__What you should do__
Your job with the data below: print everything from the line that holds "I am currently" down to the line that holds "[oskin]: http://homes.cs.washington.edu/~oskin", ends included, exactly, and nothing else.

__Data for processing__
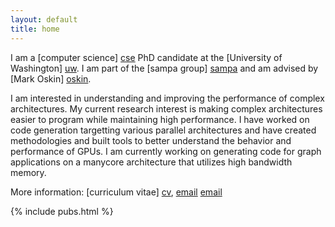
 ```yaml
---
layout: default
title: home
---
```


I am a [computer science] [cse] PhD candidate at the [University of Washington] [uw].
I am part of the [sampa group] [sampa] and am advised by [Mark Oskin] [oskin].


I am interested in understanding and improving the performance of complex architectures.
My current research interest is making complex architectures easier to program while maintaining high performance.
I have worked on code generation targetting various parallel architectures and have created methodologies and built tools to better understand the behavior and performance of GPUs. 
I am currently working on generating code for graph applications on a manycore architecture that utilizes high bandwidth memory.

[cse]: http://cs.washington.edu/
[uw]: http://washington.edu
[oskin]: http://homes.cs.washington.edu/~oskin
[cs@csb]: http://csbsju.edu/computer-science-department 
[math@csb]: http://csbsju.edu/mathematics
[csb]: http://www.csbsju.edu
[sampa]: http://sampa.cs.washington.edu

More information: [curriculum vitae] [cv], [email] [email]

[cv]: {{site.baseurl}}/web-cv.html
[email]: mailto:eafurst@cs.washington.edu

{% include pubs.html %}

__Task solution__
I am currently working on generating code for graph applications on a manycore architecture that utilizes high bandwidth memory.

[cse]: http://cs.washington.edu/
[uw]: http://washington.edu
[oskin]: http://homes.cs.washington.edu/~oskin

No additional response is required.